There aren’t many games that we can go back to after a long pause and instantly feel comfortable playing them again. Morrowind and Oblivion were like that, and the latest installment in The Elder Scrolls saga is sure to cause the same feeling once we return to it long after we have finished our adventure. Fortunately, this is one hell of a lengthy adventure, so there is too much to do before even thinking of coming back to it!
Taking place 200 years after the events in Oblivion, Skyrim offers us the Northern territories of Tamriel to explore, home of the Nords, where the theme revolves around Viking influences, snowy mountain landscapes and icy caverns.

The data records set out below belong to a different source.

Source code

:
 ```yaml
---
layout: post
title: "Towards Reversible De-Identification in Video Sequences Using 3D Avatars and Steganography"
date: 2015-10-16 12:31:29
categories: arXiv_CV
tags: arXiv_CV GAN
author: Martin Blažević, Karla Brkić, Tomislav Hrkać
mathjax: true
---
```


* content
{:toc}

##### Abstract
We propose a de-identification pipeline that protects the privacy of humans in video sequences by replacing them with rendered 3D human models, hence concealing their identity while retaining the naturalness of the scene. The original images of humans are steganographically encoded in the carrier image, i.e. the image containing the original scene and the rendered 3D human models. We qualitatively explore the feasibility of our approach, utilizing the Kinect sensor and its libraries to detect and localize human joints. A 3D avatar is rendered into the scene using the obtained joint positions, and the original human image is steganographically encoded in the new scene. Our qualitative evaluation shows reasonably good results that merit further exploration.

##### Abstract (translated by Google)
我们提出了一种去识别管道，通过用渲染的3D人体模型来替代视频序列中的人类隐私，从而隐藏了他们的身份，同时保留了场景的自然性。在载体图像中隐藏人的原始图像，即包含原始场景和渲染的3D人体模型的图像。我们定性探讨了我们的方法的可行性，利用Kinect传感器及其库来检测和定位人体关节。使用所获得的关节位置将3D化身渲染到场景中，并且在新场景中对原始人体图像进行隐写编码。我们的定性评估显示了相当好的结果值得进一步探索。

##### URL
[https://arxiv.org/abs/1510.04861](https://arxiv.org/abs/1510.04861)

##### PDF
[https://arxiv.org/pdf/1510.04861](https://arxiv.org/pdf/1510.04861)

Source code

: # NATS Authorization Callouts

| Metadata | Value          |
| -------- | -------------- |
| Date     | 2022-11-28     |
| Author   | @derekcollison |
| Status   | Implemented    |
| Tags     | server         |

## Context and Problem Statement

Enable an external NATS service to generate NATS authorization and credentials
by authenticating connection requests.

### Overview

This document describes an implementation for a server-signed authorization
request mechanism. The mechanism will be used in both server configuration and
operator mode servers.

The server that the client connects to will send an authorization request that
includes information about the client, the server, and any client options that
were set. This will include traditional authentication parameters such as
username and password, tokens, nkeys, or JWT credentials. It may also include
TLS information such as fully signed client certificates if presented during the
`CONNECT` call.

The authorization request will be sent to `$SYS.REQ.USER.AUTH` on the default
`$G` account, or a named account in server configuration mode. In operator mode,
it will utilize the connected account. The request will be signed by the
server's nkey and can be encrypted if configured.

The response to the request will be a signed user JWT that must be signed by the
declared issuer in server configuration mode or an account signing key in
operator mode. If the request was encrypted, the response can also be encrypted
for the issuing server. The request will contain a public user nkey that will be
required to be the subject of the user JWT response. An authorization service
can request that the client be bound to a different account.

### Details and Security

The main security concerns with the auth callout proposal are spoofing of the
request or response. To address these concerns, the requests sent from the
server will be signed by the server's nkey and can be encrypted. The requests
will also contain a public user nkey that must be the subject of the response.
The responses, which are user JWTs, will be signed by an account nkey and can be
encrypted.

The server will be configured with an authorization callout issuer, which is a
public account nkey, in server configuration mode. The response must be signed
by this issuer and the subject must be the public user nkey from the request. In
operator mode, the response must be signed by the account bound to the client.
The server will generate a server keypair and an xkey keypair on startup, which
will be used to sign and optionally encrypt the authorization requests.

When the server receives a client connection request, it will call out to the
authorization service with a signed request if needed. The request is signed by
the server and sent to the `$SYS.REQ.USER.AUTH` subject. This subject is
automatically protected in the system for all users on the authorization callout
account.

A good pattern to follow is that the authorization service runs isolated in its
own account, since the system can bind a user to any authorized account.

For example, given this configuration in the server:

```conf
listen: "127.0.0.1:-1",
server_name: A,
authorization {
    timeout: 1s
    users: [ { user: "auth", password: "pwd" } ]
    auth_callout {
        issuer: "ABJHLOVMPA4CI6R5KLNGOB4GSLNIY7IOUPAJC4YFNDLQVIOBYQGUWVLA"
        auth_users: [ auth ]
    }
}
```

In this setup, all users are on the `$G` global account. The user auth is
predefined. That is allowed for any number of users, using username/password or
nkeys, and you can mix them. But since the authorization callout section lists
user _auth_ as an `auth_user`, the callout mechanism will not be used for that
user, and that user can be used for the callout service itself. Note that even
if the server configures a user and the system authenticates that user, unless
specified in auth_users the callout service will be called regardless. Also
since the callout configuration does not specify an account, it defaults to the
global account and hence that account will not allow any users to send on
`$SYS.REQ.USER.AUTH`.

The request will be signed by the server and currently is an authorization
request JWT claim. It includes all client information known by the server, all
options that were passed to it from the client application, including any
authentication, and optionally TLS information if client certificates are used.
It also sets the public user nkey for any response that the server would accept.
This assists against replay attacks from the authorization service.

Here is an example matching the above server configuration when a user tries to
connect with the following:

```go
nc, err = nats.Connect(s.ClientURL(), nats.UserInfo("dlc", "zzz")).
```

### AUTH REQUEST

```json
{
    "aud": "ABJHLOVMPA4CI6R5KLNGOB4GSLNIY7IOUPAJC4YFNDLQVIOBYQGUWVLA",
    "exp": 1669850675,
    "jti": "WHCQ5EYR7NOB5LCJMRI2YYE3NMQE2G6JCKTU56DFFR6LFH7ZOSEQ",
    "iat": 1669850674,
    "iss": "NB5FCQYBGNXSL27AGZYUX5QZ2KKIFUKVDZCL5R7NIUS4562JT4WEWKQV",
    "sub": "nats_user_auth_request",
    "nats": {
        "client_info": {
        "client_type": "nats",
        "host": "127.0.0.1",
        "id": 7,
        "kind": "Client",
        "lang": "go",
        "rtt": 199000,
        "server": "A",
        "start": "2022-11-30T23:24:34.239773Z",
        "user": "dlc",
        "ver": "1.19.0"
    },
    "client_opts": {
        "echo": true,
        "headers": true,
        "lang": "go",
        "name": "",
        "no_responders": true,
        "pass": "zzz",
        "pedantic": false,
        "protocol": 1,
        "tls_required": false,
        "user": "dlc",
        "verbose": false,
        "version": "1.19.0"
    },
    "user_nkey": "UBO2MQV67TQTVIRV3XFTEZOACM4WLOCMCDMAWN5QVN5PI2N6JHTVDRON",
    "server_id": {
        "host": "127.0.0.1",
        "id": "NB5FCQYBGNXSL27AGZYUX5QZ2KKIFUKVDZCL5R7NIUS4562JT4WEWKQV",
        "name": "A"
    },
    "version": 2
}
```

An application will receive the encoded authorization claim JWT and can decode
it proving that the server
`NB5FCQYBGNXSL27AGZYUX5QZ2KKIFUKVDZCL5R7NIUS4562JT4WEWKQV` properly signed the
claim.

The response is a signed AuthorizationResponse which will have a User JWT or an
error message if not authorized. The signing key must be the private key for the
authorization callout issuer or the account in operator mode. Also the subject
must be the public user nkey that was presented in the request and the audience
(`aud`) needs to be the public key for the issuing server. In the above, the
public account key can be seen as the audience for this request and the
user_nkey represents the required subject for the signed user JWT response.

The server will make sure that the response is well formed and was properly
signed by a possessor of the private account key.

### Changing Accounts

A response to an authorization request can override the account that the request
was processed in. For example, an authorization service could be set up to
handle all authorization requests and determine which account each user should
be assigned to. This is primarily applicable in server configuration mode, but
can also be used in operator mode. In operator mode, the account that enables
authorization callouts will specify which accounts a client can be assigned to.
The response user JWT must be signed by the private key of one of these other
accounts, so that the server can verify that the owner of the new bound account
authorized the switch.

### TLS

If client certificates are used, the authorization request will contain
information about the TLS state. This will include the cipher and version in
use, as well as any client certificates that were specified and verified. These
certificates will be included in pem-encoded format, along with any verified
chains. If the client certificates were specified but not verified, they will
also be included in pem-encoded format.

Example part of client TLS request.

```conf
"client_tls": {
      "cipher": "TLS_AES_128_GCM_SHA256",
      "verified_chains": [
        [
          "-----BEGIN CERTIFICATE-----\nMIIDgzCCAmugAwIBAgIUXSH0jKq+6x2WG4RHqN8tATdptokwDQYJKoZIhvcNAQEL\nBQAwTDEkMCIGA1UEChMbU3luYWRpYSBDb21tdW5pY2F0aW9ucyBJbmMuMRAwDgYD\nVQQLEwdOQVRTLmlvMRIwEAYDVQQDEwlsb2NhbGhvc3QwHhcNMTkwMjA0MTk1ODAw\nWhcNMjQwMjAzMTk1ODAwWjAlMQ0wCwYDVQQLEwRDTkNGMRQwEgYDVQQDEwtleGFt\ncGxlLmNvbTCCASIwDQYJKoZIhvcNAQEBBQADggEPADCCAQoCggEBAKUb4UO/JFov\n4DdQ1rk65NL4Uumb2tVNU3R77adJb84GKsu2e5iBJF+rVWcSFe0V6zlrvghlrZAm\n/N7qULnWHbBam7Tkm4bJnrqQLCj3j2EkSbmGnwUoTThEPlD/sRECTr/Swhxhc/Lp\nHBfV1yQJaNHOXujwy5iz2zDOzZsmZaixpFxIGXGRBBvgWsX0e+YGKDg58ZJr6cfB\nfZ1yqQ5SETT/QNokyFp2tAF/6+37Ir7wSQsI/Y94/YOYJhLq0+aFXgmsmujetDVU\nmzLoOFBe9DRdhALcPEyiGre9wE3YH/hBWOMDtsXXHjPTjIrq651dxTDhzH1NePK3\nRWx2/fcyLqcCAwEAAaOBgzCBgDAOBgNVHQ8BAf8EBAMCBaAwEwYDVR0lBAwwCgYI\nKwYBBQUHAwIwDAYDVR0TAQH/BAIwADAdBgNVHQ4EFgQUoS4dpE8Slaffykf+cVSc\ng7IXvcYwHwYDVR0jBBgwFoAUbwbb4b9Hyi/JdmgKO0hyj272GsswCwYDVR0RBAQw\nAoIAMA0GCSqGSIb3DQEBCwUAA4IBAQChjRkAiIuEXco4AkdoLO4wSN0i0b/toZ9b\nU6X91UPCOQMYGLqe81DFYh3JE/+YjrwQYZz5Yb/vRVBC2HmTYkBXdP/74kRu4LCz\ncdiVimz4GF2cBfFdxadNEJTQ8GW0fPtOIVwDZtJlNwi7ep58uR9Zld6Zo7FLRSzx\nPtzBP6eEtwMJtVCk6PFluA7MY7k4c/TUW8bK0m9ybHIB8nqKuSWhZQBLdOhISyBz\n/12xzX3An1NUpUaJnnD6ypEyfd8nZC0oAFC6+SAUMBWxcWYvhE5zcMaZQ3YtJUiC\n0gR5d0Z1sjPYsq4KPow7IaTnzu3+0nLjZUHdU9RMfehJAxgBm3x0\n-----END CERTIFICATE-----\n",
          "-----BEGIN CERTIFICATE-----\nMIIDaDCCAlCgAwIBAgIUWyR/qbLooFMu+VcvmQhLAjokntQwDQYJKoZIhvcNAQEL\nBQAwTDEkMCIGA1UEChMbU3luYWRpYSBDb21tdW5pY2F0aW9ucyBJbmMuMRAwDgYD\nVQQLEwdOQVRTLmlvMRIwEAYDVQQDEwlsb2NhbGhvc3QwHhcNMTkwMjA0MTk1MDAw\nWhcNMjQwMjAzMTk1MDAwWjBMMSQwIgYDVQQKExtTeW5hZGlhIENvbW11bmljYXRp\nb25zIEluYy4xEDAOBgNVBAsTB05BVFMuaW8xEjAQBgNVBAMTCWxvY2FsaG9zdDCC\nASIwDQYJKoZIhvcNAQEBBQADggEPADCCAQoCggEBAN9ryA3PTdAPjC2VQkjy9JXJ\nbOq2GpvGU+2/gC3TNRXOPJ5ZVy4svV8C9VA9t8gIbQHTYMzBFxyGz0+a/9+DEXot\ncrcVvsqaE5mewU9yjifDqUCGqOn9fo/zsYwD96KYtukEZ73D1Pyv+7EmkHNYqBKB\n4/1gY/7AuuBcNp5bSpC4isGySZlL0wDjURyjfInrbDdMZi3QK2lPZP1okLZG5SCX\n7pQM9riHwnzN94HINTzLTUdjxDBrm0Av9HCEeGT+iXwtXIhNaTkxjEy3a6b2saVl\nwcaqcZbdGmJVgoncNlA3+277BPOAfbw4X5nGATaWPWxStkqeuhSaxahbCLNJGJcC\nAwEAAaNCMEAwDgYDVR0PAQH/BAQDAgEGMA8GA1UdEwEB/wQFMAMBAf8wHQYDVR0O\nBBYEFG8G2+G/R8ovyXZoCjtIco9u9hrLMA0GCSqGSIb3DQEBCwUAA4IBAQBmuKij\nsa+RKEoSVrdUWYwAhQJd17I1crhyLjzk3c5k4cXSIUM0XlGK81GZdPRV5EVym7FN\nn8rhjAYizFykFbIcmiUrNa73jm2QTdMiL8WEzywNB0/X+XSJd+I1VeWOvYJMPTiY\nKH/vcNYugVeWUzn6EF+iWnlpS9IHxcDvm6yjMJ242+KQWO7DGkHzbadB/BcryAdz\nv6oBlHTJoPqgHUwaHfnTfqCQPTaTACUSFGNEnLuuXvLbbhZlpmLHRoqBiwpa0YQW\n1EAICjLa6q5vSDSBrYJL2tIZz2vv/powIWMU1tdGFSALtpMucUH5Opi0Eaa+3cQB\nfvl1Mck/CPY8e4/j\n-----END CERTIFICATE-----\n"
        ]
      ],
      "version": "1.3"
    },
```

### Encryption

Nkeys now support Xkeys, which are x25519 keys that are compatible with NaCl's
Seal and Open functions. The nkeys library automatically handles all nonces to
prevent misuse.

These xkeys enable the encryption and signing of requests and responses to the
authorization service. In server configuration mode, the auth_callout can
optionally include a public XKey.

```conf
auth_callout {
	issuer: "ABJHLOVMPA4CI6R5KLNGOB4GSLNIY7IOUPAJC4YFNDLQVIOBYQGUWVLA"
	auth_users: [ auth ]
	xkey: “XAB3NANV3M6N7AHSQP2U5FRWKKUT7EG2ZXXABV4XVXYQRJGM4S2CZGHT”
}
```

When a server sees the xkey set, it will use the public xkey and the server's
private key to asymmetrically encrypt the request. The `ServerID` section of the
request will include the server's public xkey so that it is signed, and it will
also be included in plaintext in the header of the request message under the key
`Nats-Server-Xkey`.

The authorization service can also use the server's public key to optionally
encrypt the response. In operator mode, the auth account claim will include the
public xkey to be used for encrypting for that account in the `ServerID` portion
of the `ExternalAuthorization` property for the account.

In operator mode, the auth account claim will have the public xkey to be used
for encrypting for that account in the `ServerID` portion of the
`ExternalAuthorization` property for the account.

The story itself begins as you travel in a carriage with other prisoners, who are to be decapitated for being involved in the King’s assassination. A high-pitch scream is heard and a dragon soars above the village, interrupting the execution. Some are turned into living roast, some flee for their lives, you notice what sounds like words coming from the dragon as he breathes fire upon everything that moves. But your adventure only truly begins when you get out of this sticky situation and find yourself out in the open cold.
Your journeys are mostly up and down slopes, which are a challenge on their own. It’s not exactly easy to make your way anywhere because of the landscape, the creatures and the many distractions along the way, such as dungeons, caves, passing villagers, a tiny hamlet, chests and doors to open, books to read, herbs to pick. It’s easy to fill up your quest log, to the point where you don’t even know what to do next, and you can go on for hours without even touching the main quest because there is so much to do. And basically, everything you do is getting you closer to gain a level: making a potion, sneaking, opening a locked chest (lockpicking now works like in Fallout), disarming a trap, casting a spell, blocking an incoming blow, shooting an arrow, pickpocketing. The more you use a particular skill, the better you are at it. And no, this time there is no Acrobatics to make you jump around the world like an idiot in order to level it up (hooray!).
Every time you level you can improve either Magicka, Stamina or Health. Your skill tree is represented by 18 constellations in the sky, one per skill, composed of several stars, each representing a perk. This allows you to customize your character to the way you want to play the game, and maxing out a particular skill means you get some really interesting and useful attributes.
For example, with Stealth at its highest level, you are basically invisible even in plain sight, you can improve Lockpicking to the point where the lockpicks will never break, while maxing out Enchanting lets you add an extra enchantment to an item. To top it off, there is no level cap, which means you can go on improving your character past level 50. Basically, leveling up is a fairly fast process until level 50, getting increasingly more difficult up until the level cap (81), and mastering all the skills is definitely time-consuming yet extremely gratifying.
All the freedom of exploration and character development make the experience what you want it to be. You can choose to fight that dragon that keeps stalking you from above, or run and let it attack something else. Better yet, you can wait for it to be busy attacking something else, and start shooting at it from a distance! Killing a dragon is always a satisfying feat, and the reward is a soul which you then use to activate shouts. Finding dragon words and combining these words will allow you to use more powerful shouts, which aren’t connected with the usual Magicka and have their own recovery time instead.
The only “buts” in this wonderfully detailed free-roaming world are the bugs and glitches. You will find yourself stuck in invisible world geometry. Your horse will roam off to never appear again (not to mention attack whatever it feels like on occasion, the idiot…). People will randomly talk all at once, preventing you for hearing the important parts of the story (subtitles are useful here). Worst of all, the game will freeze on occasion and you will have to power off your console and resume playing wherever you saved last.
Bugs and glitches aside (and with such a vast, open world, you know you’re bound to find them), Skyrim is a fantastic epic fantasy RPG that draws you in more and more each time you play, and that can steal a hundred hours of your life without you even noticing. And I wonder… would that fall under Stealth, Pickpocketing or Enchanting?